Et pourtant, il a le moral dans les bottes, Même pas quelques centimes pour un shot, Obligé de regarder sa réalité trop en face ; Celle d’un miséreux pris pour un scélérat.
J’arrive sur un terrain peu fréquenté, à savoir celui d’un château en ruines dont les premières mentions datent du 8ème siècle et qui est sur le même territoire que l’immense bâtisse de toute à l’heure. Ni une, ni deux, j’outrepasse le panneau d’interdiction et fait le tour du propriétaire. Il ne reste que des décombres, un enchevêtrement de blocs qui autrefois formait un château fort dominant la vallée aqualienne. Cela fait des siècles que la la végétation a repris ses droits ici. Aucune trace laissée par l’homme ne lui échappe, elle s’agrippe sur les parois et recouvre les blocs de pierre d’un épais manteau vert.

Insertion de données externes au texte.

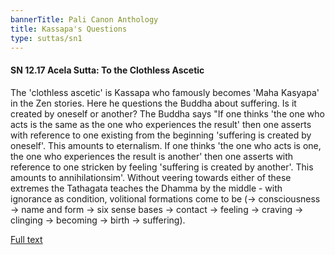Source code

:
 ```yaml
---
bannerTitle: Pali Canon Anthology
title: Kassapa's Questions
type: suttas/sn1
---
```


#### SN 12.17 Acela Sutta: To the Clothless Ascetic

The 'clothless ascetic' is Kassapa who famously becomes 'Maha Kasyapa' in the
Zen stories. Here he questions the Buddha about suffering. Is it created by
oneself or another? The Buddha says "If one thinks 'the one who acts is the
same as the one who experiences the result' then one asserts with reference to
one existing from the beginning 'suffering is created by oneself'. This amounts
to eternalism. If one thinks 'the one who acts is one, the one who experiences
the result is another' then one asserts with reference to one stricken by
feeling 'suffering is created by another'. This amounts to annihilationsim'.
Without veering towards either of these extremes the Tathagata teaches the
Dhamma by the middle - with ignorance as condition, volitional formations come
to be (-> consciousness -> name and form -> six sense bases -> contact ->
feeling -> craving -> clinging -> becoming -> birth -> suffering).

[Full text](https://www.dhammatalks.org/suttas/SN/SN12_17.html)
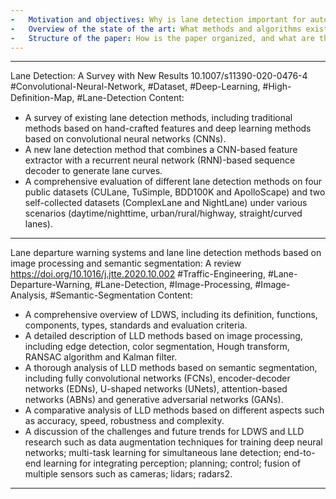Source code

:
 ```yaml
---
-   Motivation and objectives: Why is lane detection important for autonomous vehicles, and what are the challenges and requirements?
-   Overview of the state of the art: What methods and algorithms exist for lane detection, and how are they applied and evaluated?
-   Structure of the paper: How is the paper organized, and what are the main points of each chapter?
---
```


---
Lane Detection: A Survey with New Results
10.1007/s11390-020-0476-4
#Convolutional-Neural-Network, #Dataset, #Deep-Learning, #High-Deﬁnition-Map, #Lane-Detection
Content:
- A survey of existing lane detection methods, including traditional methods based on hand-crafted features and deep learning methods based on convolutional neural networks (CNNs).
- A new lane detection method that combines a CNN-based feature extractor with a recurrent neural network (RNN)-based sequence decoder to generate lane curves.
- A comprehensive evaluation of different lane detection methods on four public datasets (CULane, TuSimple, BDD100K and ApolloScape) and two self-collected datasets (ComplexLane and NightLane) under various scenarios (daytime/nighttime, urban/rural/highway, straight/curved lanes).
---
Lane departure warning systems and lane line detection methods based on image processing and semantic segmentation: A review
https://doi.org/10.1016/j.jtte.2020.10.002
#Traffic-Engineering, #Lane-Departure-Warning, #Lane-Detection, #Image-Processing, #Image-Analysis, #Semantic-Segmentation
Content:
- A comprehensive overview of LDWS, including its definition, functions, components, types, standards and evaluation criteria.
- A detailed description of LLD methods based on image processing, including edge detection, color segmentation, Hough transform, RANSAC algorithm and Kalman filter.
- A thorough analysis of LLD methods based on semantic segmentation, including fully convolutional networks (FCNs), encoder-decoder networks (EDNs), U-shaped networks (UNets), attention-based networks (ABNs) and generative adversarial networks (GANs).
- A comparative analysis of LLD methods based on different aspects such as accuracy, speed, robustness and complexity.
- A discussion of the challenges and future trends for LDWS and LLD research such as data augmentation techniques for training deep neural networks; multi-task learning for simultaneous lane detection; end-to-end learning for integrating perception; planning; control; fusion of multiple sensors such as cameras; lidars; radars2.
---
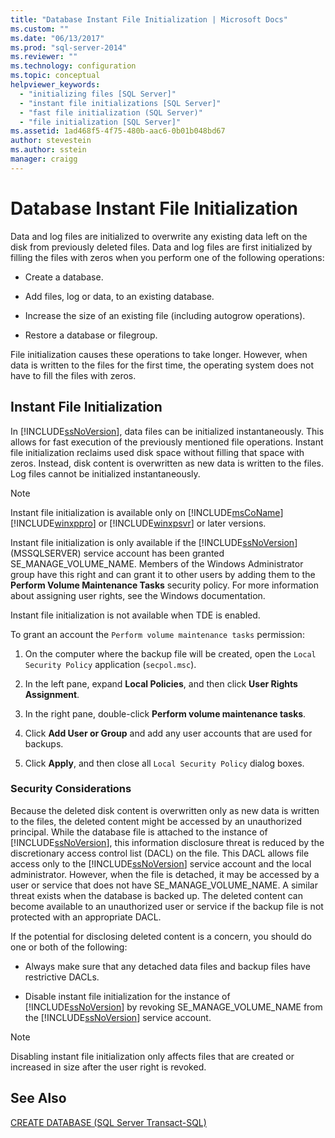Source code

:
 ```yaml
---
title: "Database Instant File Initialization | Microsoft Docs"
ms.custom: ""
ms.date: "06/13/2017"
ms.prod: "sql-server-2014"
ms.reviewer: ""
ms.technology: configuration
ms.topic: conceptual
helpviewer_keywords: 
  - "initializing files [SQL Server]"
  - "instant file initializations [SQL Server]"
  - "fast file initialization (SQL Server)"
  - "file initialization [SQL Server]"
ms.assetid: 1ad468f5-4f75-480b-aac6-0b01b048bd67
author: stevestein
ms.author: sstein
manager: craigg
---
```

# Database Instant File Initialization
  Data and log files are initialized to overwrite any existing data left on the disk from previously deleted files. Data and log files are first initialized by filling the files with zeros when you perform one of the following operations:  
  
-   Create a database.  
  
-   Add files, log or data, to an existing database.  
  
-   Increase the size of an existing file (including autogrow operations).  
  
-   Restore a database or filegroup.  
  
 File initialization causes these operations to take longer. However, when data is written to the files for the first time, the operating system does not have to fill the files with zeros.  
  
## Instant File Initialization  
 In [!INCLUDE[ssNoVersion](../../includes/ssnoversion-md.md)], data files can be initialized instantaneously. This allows for fast execution of the previously mentioned file operations. Instant file initialization reclaims used disk space without filling that space with zeros. Instead, disk content is overwritten as new data is written to the files. Log files cannot be initialized instantaneously.  
  
> [!NOTE]  
>  Instant file initialization is available only on [!INCLUDE[msCoName](../../includes/msconame-md.md)][!INCLUDE[winxppro](../../includes/winxppro-md.md)] or [!INCLUDE[winxpsvr](../../includes/winxpsvr-md.md)] or later versions.  
  
 Instant file initialization is only available if the [!INCLUDE[ssNoVersion](../../includes/ssnoversion-md.md)] (MSSQLSERVER) service account has been granted SE_MANAGE_VOLUME_NAME. Members of the Windows Administrator group have this right and can grant it to other users by adding them to the **Perform Volume Maintenance Tasks** security policy. For more information about assigning user rights, see the Windows documentation.  
  
 Instant file initialization is not available when TDE is enabled.  
  
 To grant an account the `Perform volume maintenance tasks` permission:  
  
1.  On the computer where the backup file will be created, open the `Local Security Policy` application (`secpol.msc`).  
  
2.  In the left pane, expand **Local Policies**, and then click **User Rights Assignment**.  
  
3.  In the right pane, double-click **Perform volume maintenance tasks**.  
  
4.  Click **Add User or Group** and add any user accounts that are used for backups.  
  
5.  Click **Apply**, and then close all `Local Security Policy` dialog boxes.  
  
### Security Considerations  
 Because the deleted disk content is overwritten only as new data is written to the files, the deleted content might be accessed by an unauthorized principal. While the database file is attached to the instance of [!INCLUDE[ssNoVersion](../../includes/ssnoversion-md.md)], this information disclosure threat is reduced by the discretionary access control list (DACL) on the file. This DACL allows file access only to the [!INCLUDE[ssNoVersion](../../includes/ssnoversion-md.md)] service account and the local administrator. However, when the file is detached, it may be accessed by a user or service that does not have SE_MANAGE_VOLUME_NAME. A similar threat exists when the database is backed up. The deleted content can become available to an unauthorized user or service if the backup file is not protected with an appropriate DACL.  
  
 If the potential for disclosing deleted content is a concern, you should do one or both of the following:  
  
-   Always make sure that any detached data files and backup files have restrictive DACLs.  
  
-   Disable instant file initialization for the instance of [!INCLUDE[ssNoVersion](../../includes/ssnoversion-md.md)] by revoking SE_MANAGE_VOLUME_NAME from the [!INCLUDE[ssNoVersion](../../includes/ssnoversion-md.md)] service account.  
  
> [!NOTE]  
>  Disabling instant file initialization only affects files that are created or increased in size after the user right is revoked.  
  
## See Also  
 [CREATE DATABASE &#40;SQL Server Transact-SQL&#41;](/sql/t-sql/statements/create-database-sql-server-transact-sql)  
  
  
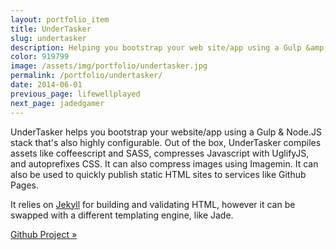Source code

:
 ```yaml
---
layout: portfolio_item
title: UnderTasker
slug: undertasker
description: Helping you bootstrap your web site/app using a Gulp &amp; Node.js stack
color: 919799
image: /assets/img/portfolio/undertasker.jpg
permalink: /portfolio/undertasker/
date: 2014-06-01
previous_page: lifewellplayed
next_page: jadedgamer
---
```


UnderTasker helps you bootstrap your website/app using a Gulp & Node.JS stack that's also highly configurable. Out of the box, UnderTasker compiles assets like coffeescript and SASS, compresses Javascript with UglifyJS, and autoprefixes CSS. It can also compress images using Imagemin. It can also be used to quickly publish static HTML sites to services like Github Pages.

It relies on [Jekyll](https://jekyllrb.com/) for building and validating HTML, however it can be swapped with a different templating engine, like Jade.

[Github Project &raquo;](https://github.com/underlost/undertasker)
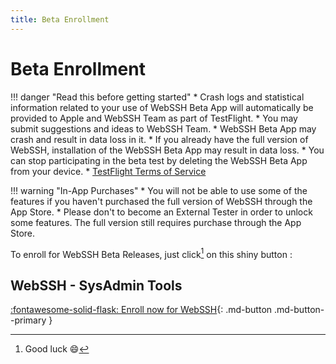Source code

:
 ```yaml
---
title: Beta Enrollment
---
```


# Beta Enrollment

!!! danger "Read this before getting started"
    * Crash logs and statistical information related to your use of WebSSH Beta App will automatically be provided to Apple and WebSSH Team as part of TestFlight.
    * You may submit suggestions and ideas to WebSSH Team.
    * WebSSH Beta App may crash and result in data loss in it.
    * If you already have the full version of WebSSH, installation of the WebSSH Beta App may result in data loss.
    * You can stop participating in the beta test by deleting the WebSSH Beta App from your device.
    * [TestFlight Terms of Service](https://www.apple.com/legal/internet-services/itunes/testflight/sren/terms.html)

!!! warning "In-App Purchases"
    * You will not be able to use some of the features if you haven't purchased the full version of WebSSH through the App Store.
    * Please don't to become an External Tester in order to unlock some features. The full version still requires purchase through the App Store.

To enroll for WebSSH Beta Releases, just click[^1] on this shiny button :

## WebSSH - SysAdmin Tools
[:fontawesome-solid-flask: Enroll now for WebSSH](https://testflight.apple.com/join/QSrBK59z){: .md-button .md-button--primary }

[^1]: Good luck :smile: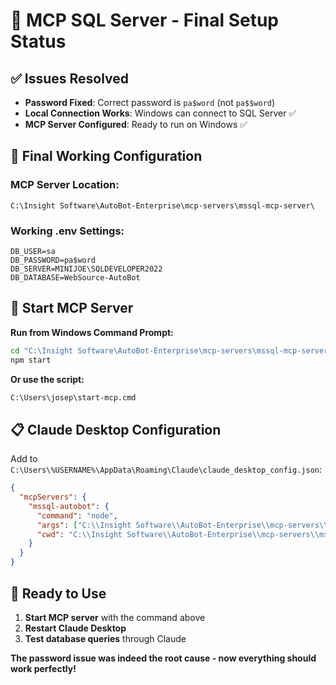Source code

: # 🎯 MCP SQL Server - Final Setup Status

## ✅ **Issues Resolved**
- **Password Fixed**: Correct password is `pa$word` (not `pa$$word`)
- **Local Connection Works**: Windows can connect to SQL Server ✅
- **MCP Server Configured**: Ready to run on Windows ✅

## 🔧 **Final Working Configuration**

### **MCP Server Location**: 
`C:\Insight Software\AutoBot-Enterprise\mcp-servers\mssql-mcp-server\`

### **Working .env Settings**:
```
DB_USER=sa
DB_PASSWORD=pa$word
DB_SERVER=MINIJOE\SQLDEVELOPER2022
DB_DATABASE=WebSource-AutoBot
```

## 🚀 **Start MCP Server**

**Run from Windows Command Prompt:**
```cmd
cd "C:\Insight Software\AutoBot-Enterprise\mcp-servers\mssql-mcp-server"
npm start
```

**Or use the script:**
```cmd
C:\Users\josep\start-mcp.cmd
```

## 📋 **Claude Desktop Configuration**

Add to `C:\Users\%USERNAME%\AppData\Roaming\Claude\claude_desktop_config.json`:

```json
{
  "mcpServers": {
    "mssql-autobot": {
      "command": "node",
      "args": ["C:\\Insight Software\\AutoBot-Enterprise\\mcp-servers\\mssql-mcp-server\\server.mjs"],
      "cwd": "C:\\Insight Software\\AutoBot-Enterprise\\mcp-servers\\mssql-mcp-server"
    }
  }
}
```

## 🎉 **Ready to Use**

1. **Start MCP server** with the command above
2. **Restart Claude Desktop** 
3. **Test database queries** through Claude

**The password issue was indeed the root cause - now everything should work perfectly!**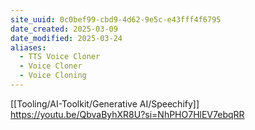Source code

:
```yaml
---
site_uuid: 0c0bef99-cbd9-4d62-9e5c-e43fff4f6795
date_created: 2025-03-09
date_modified: 2025-03-24
aliases:
  - TTS Voice Cloner
  - Voice Cloner
  - Voice Cloning
---
```



[[Tooling/AI-Toolkit/Generative AI/Speechify]]
https://youtu.be/QbvaByhXR8U?si=NhPHO7HlEV7ebqRR

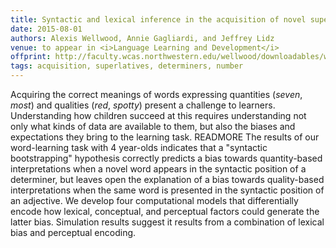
 ```yaml
---
title: Syntactic and lexical inference in the acquisition of novel superlatives
date: 2015-08-01
authors: Alexis Wellwood, Annie Gagliardi, and Jeffrey Lidz
venue: to appear in <i>Language Learning and Development</i>
offprint: http://faculty.wcas.northwestern.edu/wellwood/downloadables/wgl_LLD_preproof.pdf 
tags: acquisition, superlatives, determiners, number
---
```


Acquiring the correct meanings of words expressing quantities (*seven*, *most*) and qualities (*red*, *spotty*) present a challenge to learners. Understanding how children succeed at this requires understanding not only what kinds of data are available to them, but also the biases and expectations they bring to the learning task. READMORE The results of our word-learning task with 4 year-olds indicates that a \"syntactic bootstrapping\" hypothesis correctly predicts a bias towards quantity-based interpretations when a novel word appears in the syntactic position of a determiner, but leaves open the explanation of a bias towards quality-based interpretations when the same word is presented in the syntactic position of an adjective. We develop four computational models that differentially encode how lexical, conceptual, and perceptual factors could generate the latter bias. Simulation results suggest it results from a combination of lexical bias and perceptual encoding.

La nature a définitivement réinvesti les lieux. Voilà la vraie propriétaire du territoire, le château n’en était que le locataire !
Je reprends ma route et regarde de temps à autre mon gps quand le chemin devient douteux. Ces marches doivent être l’occasion de me réapproprier la technologie. Celle que j’utilise chaque jour pour mon métier. Elle n’est pas mauvaise en soi mais comme chaque avancée, elle est récupérée par une poignée qui ont vite compris l’intérêt de rendre un maximum de personnes dépendantes à ce produit … payant faut-il le rappeler. Pour ces marches, je me suis promis d’utiliser la technologie et non me faire utiliser par elle. Je lui ai imposé sept injonctions sévères à l’ère de l’intelligence artificielle:
Cher objet,
1. Tu ne m’enverras pas des dizaines de notifications afin de m’avertir d’informations dont je n’ai pas besoin lors de mes pérégrinations pédestres. Le nombre de mes pas ne m’intéresse pas.
2. Tu me laisseras me perdre mais si je te demande de retrouver mon chemin alors seulement à ce moment-là tu m’aideras concrètement, rapidement et efficacement.
3. De jolies photos tu ne me tenteras point. Je t’utiliserai uniquement pour garder un souvenir temporaire que je ne posterai même pas sur un quelconque réseau social.
4. Sachant te faire oublier, tu seras un compagnon discret et tu resteras, un maximum de temps, dans le sac à dos ou dans la poche.
5. Tu seras déconnecté d’internet sauf urgence vitale mais ne rêve pas nous sommes en Belgique, les chances que je t’utilise pour cela sont aussi minimes que celles de gagner à la loterie.
6. Tu es et resteras un objet fragile. Il te suffit d’une éclaboussure ou d’une chute pour que tu te mettes à dysfonctionner, je ne me reposerai donc pas sur toi.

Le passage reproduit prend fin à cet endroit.